As we previously reported, the United States Supreme Court in Viking River Cruises, Inc. v. Moriana, delivered a victory for California employers, albeit one that may be short lived. The high court held that employers can compel arbitration of a plaintiff’s “individual claim” under the Private Attorneys General Act of 2004 (PAGA), resulting in the remaining “collective claims” brought by PAGA representative claims being dismissed for lack of standing.
However, the California Supreme Court has granted review in a case that may put the relief afforded by Viking River Cruises about PAGA standing in doubt. In Adolph v.

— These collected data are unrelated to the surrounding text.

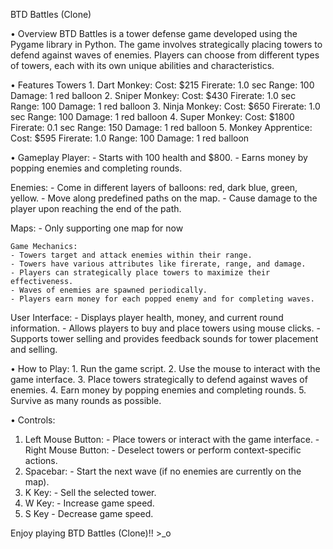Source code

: BTD Battles (Clone)

• Overview
BTD Battles is a tower defense game developed using the Pygame library in Python. The game involves strategically placing towers to defend against waves of enemies. Players can choose from different types of towers, each with its own unique abilities and characteristics.

• Features
  Towers
    1. Dart Monkey:
        Cost: $215
        Firerate: 1.0 sec
        Range: 100
        Damage: 1 red balloon
    2. Sniper Monkey:
        Cost: $430
        Firerate: 1.0 sec
        Range: 100
        Damage: 1 red balloon
    3. Ninja Monkey:
        Cost: $650
        Firerate: 1.0 sec
        Range: 100
        Damage: 1 red balloon
    4. Super Monkey:
        Cost: $1800
        Firerate: 0.1 sec
        Range: 150
        Damage: 1 red balloon
    5. Monkey Apprentice:
        Cost: $595
        Firerate: 1.0
        Range: 100
        Damage: 1 red balloon

• Gameplay
  Player:
    - Starts with 100 health and $800.
    - Earns money by popping enemies and completing rounds.

  Enemies:
    - Come in different layers of balloons: red, dark blue, green, yellow.
    - Move along predefined paths on the map.
    - Cause damage to the player upon reaching the end of the path.

   Maps:
    - Only supporting one map for now

    Game Mechanics:
    - Towers target and attack enemies within their range.
    - Towers have various attributes like firerate, range, and damage.
    - Players can strategically place towers to maximize their effectiveness.
    - Waves of enemies are spawned periodically.
    - Players earn money for each popped enemy and for completing waves.

  User Interface:
    - Displays player health, money, and current round information.
    - Allows players to buy and place towers using mouse clicks.
    - Supports tower selling and provides feedback sounds for tower placement and selling.

• How to Play:
    1. Run the game script.
    2. Use the mouse to interact with the game interface.
    3. Place towers strategically to defend against waves of enemies.
    4. Earn money by popping enemies and completing rounds.
    5. Survive as many rounds as possible.

• Controls:
  1. Left Mouse Button:
    - Place towers or interact with the game interface.
    - Right Mouse Button:
    - Deselect towers or perform context-specific actions.
  2. Spacebar:
    - Start the next wave (if no enemies are currently on the map).
  3. K Key:
    - Sell the selected tower.
  4. W Key:
    - Increase game speed.
  5. S Key
    - Decrease game speed.

Enjoy playing BTD Battles (Clone)!! >_o
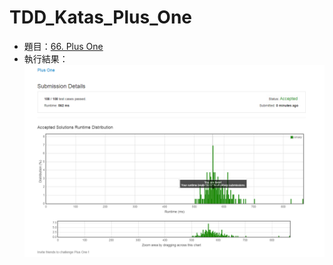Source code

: # TDD_Katas_Plus_One

- 題目：[66. Plus One](https://leetcode.com/problems/plus-one/description/)  
- 執行結果：![Result](https://github.com/jame2408/TDD_Katas_Plus_One/blob/master/Plus_One_Result.png)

Uber Technologies, Inc. the state high court will consider whether California law allows an aggrieved party who is forced into arbitration, to maintain standing to pursue the nonindividual—and most lucrative for plaintiffs’ attorneys —aspect of the employee’s PAGA claim.
The California Supreme Court’s decision will likely determine the continuing viability of PAGA claims and whether arbitration agreements can provide employers with the same protection in PAGA actions that they do in class action cases.
Should the plaintiff prevail in the California Supreme Court, PAGA will be alive and well, and the 2024 PAGA ballot-fix will be the only path to both protect businesses from shakedown lawsuits that line the pockets of plaintiffs’ lawyers and protect workers’ rights.